Esa reducción tan rápida y enorme se origina en el alejamiento de la jerarquía eclesiástica de los fieles y entregarse sin recato a la pequeña pero poderosa clase político-empresarial que maneja al país andino. Apoyó incondicionalmente al dictador Pinochet. Posee una enorme fortuna material y goza de incontables prebendas del Estado.
Y para completar el panorama negativo, han quedado sin sancionar ejemplarmente los más de 80 casos de pederastia en que se han visto envueltas congregaciones e influyentes prelados. El más destacado: Fernando Karadima, guía espiritual de la clase pudiente y de los principales políticos de la derecha. A diferencia de Marcial Maciel, el depredador por excelencia, Karadima no tuvo reparo en abusar de los hijos de algunos de quienes veían en él casi a un santo.
Aunque el Vaticano lo declaró en 2011 finalmente culpable de abusos sexuales contra menores, nunca pisó la cárcel y el grupo de clérigos cercanos sigue en activo y en altos cargos. Como Juan Barros, obispo de Osorno, a quien las víctimas de Karadima señalan de ocultar sus delitos. Pese al rechazo que hubo hacia él estuvo presente en toda la gira papal. Además, el guía espiritual de la alta sociedad chilena influyó para que el Vaticano nombrara obispos a otros sacerdotes de su confianza: Andrés Arteaga en Santiago, Horacio Valenzuela en Talca y Tomislav Klojatic en Linares.
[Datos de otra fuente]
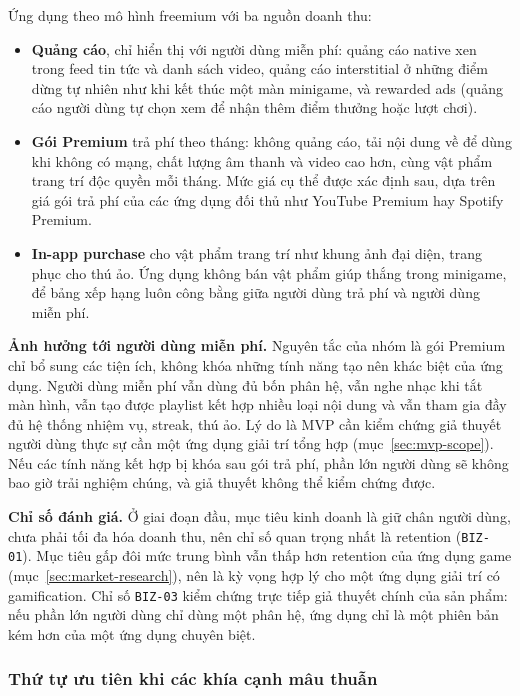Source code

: Ứng dụng theo mô hình freemium với ba nguồn doanh thu:
\begin{itemize}
    \item \textbf{Quảng cáo}, chỉ hiển thị với người dùng miễn phí: quảng cáo native xen trong feed tin tức và danh sách video, quảng cáo interstitial ở những điểm dừng tự nhiên như khi kết thúc một màn minigame, và rewarded ads (quảng cáo người dùng tự chọn xem để nhận thêm điểm thưởng hoặc lượt chơi).
    \item \textbf{Gói Premium} trả phí theo tháng: không quảng cáo, tải nội dung về để dùng khi không có mạng, chất lượng âm thanh và video cao hơn, cùng vật phẩm trang trí độc quyền mỗi tháng.
    Mức giá cụ thể được xác định sau, dựa trên giá gói trả phí của các ứng dụng đối thủ như YouTube Premium hay Spotify Premium.
    \item \textbf{In-app purchase} cho vật phẩm trang trí như khung ảnh đại diện, trang phục cho thú ảo.
    Ứng dụng không bán vật phẩm giúp thắng trong minigame, để bảng xếp hạng luôn công bằng giữa người dùng trả phí và người dùng miễn phí.
\end{itemize}

\textbf{Ảnh hưởng tới người dùng miễn phí.}
Nguyên tắc của nhóm là gói Premium chỉ bổ sung các tiện ích, không khóa những tính năng tạo nên khác biệt của ứng dụng.
Người dùng miễn phí vẫn dùng đủ bốn phân hệ, vẫn nghe nhạc khi tắt màn hình, vẫn tạo được playlist kết hợp nhiều loại nội dung và vẫn tham gia đầy đủ hệ thống nhiệm vụ, streak, thú ảo.
Lý do là MVP cần kiểm chứng giả thuyết người dùng thực sự cần một ứng dụng giải trí tổng hợp (mục~\ref{sec:mvp-scope}).
Nếu các tính năng kết hợp bị khóa sau gói trả phí, phần lớn người dùng sẽ không bao giờ trải nghiệm chúng, và giả thuyết không thể kiểm chứng được.

\textbf{Chỉ số đánh giá.}
Ở giai đoạn đầu, mục tiêu kinh doanh là giữ chân người dùng, chưa phải tối đa hóa doanh thu, nên chỉ số quan trọng nhất là retention (\texttt{BIZ-01}).
Mục tiêu gấp đôi mức trung bình vẫn thấp hơn retention của ứng dụng game (mục~\ref{sec:market-research}), nên là kỳ vọng hợp lý cho một ứng dụng giải trí có gamification.
Chỉ số \texttt{BIZ-03} kiểm chứng trực tiếp giả thuyết chính của sản phẩm: nếu phần lớn người dùng chỉ dùng một phân hệ, ứng dụng chỉ là một phiên bản kém hơn của một ứng dụng chuyên biệt.

\subsubsection{Thứ tự ưu tiên khi các khía cạnh mâu thuẫn}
Al hacer el recuento de daños de su visita, Francisco pidió perdón por exigir pruebas a las víctimas de la pederastia clerical. Pero insistió en la inocencia del obispo Barros, porque “no hay evidencias de su culpabilidad y, al parecer, no se van a encontrar”. La protesta contra dicho prelado y otros depredadores sexuales proviene de los católicos chilenos y de otros países. Si la Iglesia desea conservarlos, debe entregar a la justicia civil a los clérigos abusadores. Sin excepción.